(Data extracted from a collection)
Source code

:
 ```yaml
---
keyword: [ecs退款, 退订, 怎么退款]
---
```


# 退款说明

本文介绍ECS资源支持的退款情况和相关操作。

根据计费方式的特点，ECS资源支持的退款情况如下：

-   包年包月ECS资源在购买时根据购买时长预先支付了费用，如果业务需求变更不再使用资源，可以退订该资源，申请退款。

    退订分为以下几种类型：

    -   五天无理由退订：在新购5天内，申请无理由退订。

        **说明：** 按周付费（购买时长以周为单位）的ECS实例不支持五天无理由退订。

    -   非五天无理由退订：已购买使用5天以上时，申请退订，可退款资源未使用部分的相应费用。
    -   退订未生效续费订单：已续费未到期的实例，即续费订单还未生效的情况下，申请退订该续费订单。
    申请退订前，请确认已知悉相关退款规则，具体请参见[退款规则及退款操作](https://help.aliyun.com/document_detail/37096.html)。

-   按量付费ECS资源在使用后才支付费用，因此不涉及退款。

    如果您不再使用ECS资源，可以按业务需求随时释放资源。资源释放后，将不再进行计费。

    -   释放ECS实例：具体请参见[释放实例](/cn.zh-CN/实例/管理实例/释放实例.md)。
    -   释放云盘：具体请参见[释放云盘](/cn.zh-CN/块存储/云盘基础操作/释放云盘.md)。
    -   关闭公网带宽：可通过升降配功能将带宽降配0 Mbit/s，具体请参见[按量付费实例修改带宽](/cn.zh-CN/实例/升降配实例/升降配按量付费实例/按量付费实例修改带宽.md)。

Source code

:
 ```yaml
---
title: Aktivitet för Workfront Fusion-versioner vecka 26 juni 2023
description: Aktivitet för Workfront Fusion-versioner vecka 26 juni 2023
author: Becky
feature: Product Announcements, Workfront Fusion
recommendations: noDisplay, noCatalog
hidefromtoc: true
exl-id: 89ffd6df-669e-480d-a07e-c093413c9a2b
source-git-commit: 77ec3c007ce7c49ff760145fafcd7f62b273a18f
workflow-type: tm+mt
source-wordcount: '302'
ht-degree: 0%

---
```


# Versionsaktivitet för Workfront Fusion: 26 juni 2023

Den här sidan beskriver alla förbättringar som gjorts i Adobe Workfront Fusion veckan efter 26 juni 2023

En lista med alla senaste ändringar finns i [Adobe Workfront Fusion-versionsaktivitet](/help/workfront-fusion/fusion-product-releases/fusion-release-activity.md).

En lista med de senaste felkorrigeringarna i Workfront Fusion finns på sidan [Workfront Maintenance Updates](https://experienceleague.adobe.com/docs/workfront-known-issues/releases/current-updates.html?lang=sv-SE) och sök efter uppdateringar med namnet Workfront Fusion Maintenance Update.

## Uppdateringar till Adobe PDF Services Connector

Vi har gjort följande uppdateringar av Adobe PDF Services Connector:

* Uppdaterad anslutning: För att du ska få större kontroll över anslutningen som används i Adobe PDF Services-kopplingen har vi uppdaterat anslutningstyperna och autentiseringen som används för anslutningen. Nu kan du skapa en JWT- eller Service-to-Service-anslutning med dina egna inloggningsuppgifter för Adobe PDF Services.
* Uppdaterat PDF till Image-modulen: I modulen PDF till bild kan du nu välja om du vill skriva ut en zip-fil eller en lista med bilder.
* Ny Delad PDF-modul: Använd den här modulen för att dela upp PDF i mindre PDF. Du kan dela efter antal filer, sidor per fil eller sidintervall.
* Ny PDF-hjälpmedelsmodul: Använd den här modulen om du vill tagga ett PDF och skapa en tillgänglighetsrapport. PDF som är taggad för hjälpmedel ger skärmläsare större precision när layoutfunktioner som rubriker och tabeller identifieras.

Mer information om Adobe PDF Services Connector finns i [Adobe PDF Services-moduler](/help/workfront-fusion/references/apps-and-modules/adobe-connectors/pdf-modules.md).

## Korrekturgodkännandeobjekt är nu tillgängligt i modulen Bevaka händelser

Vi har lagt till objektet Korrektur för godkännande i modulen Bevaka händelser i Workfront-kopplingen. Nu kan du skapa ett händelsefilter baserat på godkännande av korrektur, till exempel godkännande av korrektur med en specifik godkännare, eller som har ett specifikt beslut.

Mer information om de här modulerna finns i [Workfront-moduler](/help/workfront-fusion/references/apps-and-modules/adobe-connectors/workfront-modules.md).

◆ WHAT TO PRODUCE ◆
Please report every line of the records above that contains the word "help".

◆ ANSWER SPACE ◆
    申请退订前，请确认已知悉相关退款规则，具体请参见[退款规则及退款操作](https://help.aliyun.com/document_detail/37096.html)。
En lista med alla senaste ändringar finns i [Adobe Workfront Fusion-versionsaktivitet](/help/workfront-fusion/fusion-product-releases/fusion-release-activity.md).
Mer information om Adobe PDF Services Connector finns i [Adobe PDF Services-moduler](/help/workfront-fusion/references/apps-and-modules/adobe-connectors/pdf-modules.md).
Mer information om de här modulerna finns i [Workfront-moduler](/help/workfront-fusion/references/apps-and-modules/adobe-connectors/workfront-modules.md).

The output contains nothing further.